Task item: Every line below should be copied out exactly.

Records:
******
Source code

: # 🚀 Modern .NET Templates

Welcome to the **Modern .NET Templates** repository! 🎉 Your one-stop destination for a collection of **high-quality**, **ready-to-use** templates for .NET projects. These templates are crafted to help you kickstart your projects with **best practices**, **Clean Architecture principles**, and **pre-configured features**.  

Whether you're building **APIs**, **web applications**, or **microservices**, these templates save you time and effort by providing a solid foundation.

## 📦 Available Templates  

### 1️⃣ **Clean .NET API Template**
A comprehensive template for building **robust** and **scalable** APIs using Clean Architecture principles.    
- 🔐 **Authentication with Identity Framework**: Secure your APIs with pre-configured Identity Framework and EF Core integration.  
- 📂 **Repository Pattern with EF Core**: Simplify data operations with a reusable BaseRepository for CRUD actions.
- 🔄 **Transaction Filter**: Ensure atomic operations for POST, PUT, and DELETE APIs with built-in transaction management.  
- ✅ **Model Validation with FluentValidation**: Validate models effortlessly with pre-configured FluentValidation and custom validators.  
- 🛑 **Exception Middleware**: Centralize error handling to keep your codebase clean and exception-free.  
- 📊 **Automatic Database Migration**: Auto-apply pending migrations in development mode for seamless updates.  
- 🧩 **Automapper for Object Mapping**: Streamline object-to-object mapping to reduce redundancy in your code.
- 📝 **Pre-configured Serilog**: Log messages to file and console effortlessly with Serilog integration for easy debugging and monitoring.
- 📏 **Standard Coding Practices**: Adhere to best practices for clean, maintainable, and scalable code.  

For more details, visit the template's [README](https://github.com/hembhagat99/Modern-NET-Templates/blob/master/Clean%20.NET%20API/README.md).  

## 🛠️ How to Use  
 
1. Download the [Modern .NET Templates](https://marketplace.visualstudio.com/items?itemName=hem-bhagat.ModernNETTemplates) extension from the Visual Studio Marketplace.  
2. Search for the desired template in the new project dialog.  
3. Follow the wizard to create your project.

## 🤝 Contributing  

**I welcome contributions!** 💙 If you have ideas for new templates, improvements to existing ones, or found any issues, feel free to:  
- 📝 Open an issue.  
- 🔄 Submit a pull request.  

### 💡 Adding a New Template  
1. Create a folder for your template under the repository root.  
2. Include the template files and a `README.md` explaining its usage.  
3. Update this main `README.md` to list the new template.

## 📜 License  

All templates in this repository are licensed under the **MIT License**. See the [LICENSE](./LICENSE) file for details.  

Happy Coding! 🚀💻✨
******
Written response:
Source code

: # 🚀 Modern .NET Templates

Welcome to the **Modern .NET Templates** repository! 🎉 Your one-stop destination for a collection of **high-quality**, **ready-to-use** templates for .NET projects. These templates are crafted to help you kickstart your projects with **best practices**, **Clean Architecture principles**, and **pre-configured features**.  

Whether you're building **APIs**, **web applications**, or **microservices**, these templates save you time and effort by providing a solid foundation.

## 📦 Available Templates  

### 1️⃣ **Clean .NET API Template**
A comprehensive template for building **robust** and **scalable** APIs using Clean Architecture principles.    
- 🔐 **Authentication with Identity Framework**: Secure your APIs with pre-configured Identity Framework and EF Core integration.  
- 📂 **Repository Pattern with EF Core**: Simplify data operations with a reusable BaseRepository for CRUD actions.
- 🔄 **Transaction Filter**: Ensure atomic operations for POST, PUT, and DELETE APIs with built-in transaction management.  
- ✅ **Model Validation with FluentValidation**: Validate models effortlessly with pre-configured FluentValidation and custom validators.  
- 🛑 **Exception Middleware**: Centralize error handling to keep your codebase clean and exception-free.  
- 📊 **Automatic Database Migration**: Auto-apply pending migrations in development mode for seamless updates.  
- 🧩 **Automapper for Object Mapping**: Streamline object-to-object mapping to reduce redundancy in your code.
- 📝 **Pre-configured Serilog**: Log messages to file and console effortlessly with Serilog integration for easy debugging and monitoring.
- 📏 **Standard Coding Practices**: Adhere to best practices for clean, maintainable, and scalable code.  

For more details, visit the template's [README](https://github.com/hembhagat99/Modern-NET-Templates/blob/master/Clean%20.NET%20API/README.md).  

## 🛠️ How to Use  
 
1. Download the [Modern .NET Templates](https://marketplace.visualstudio.com/items?itemName=hem-bhagat.ModernNETTemplates) extension from the Visual Studio Marketplace.  
2. Search for the desired template in the new project dialog.  
3. Follow the wizard to create your project.

## 🤝 Contributing  

**I welcome contributions!** 💙 If you have ideas for new templates, improvements to existing ones, or found any issues, feel free to:  
- 📝 Open an issue.  
- 🔄 Submit a pull request.  

### 💡 Adding a New Template  
1. Create a folder for your template under the repository root.  
2. Include the template files and a `README.md` explaining its usage.  
3. Update this main `README.md` to list the new template.

## 📜 License  

All templates in this repository are licensed under the **MIT License**. See the [LICENSE](./LICENSE) file for details.  

Happy Coding! 🚀💻✨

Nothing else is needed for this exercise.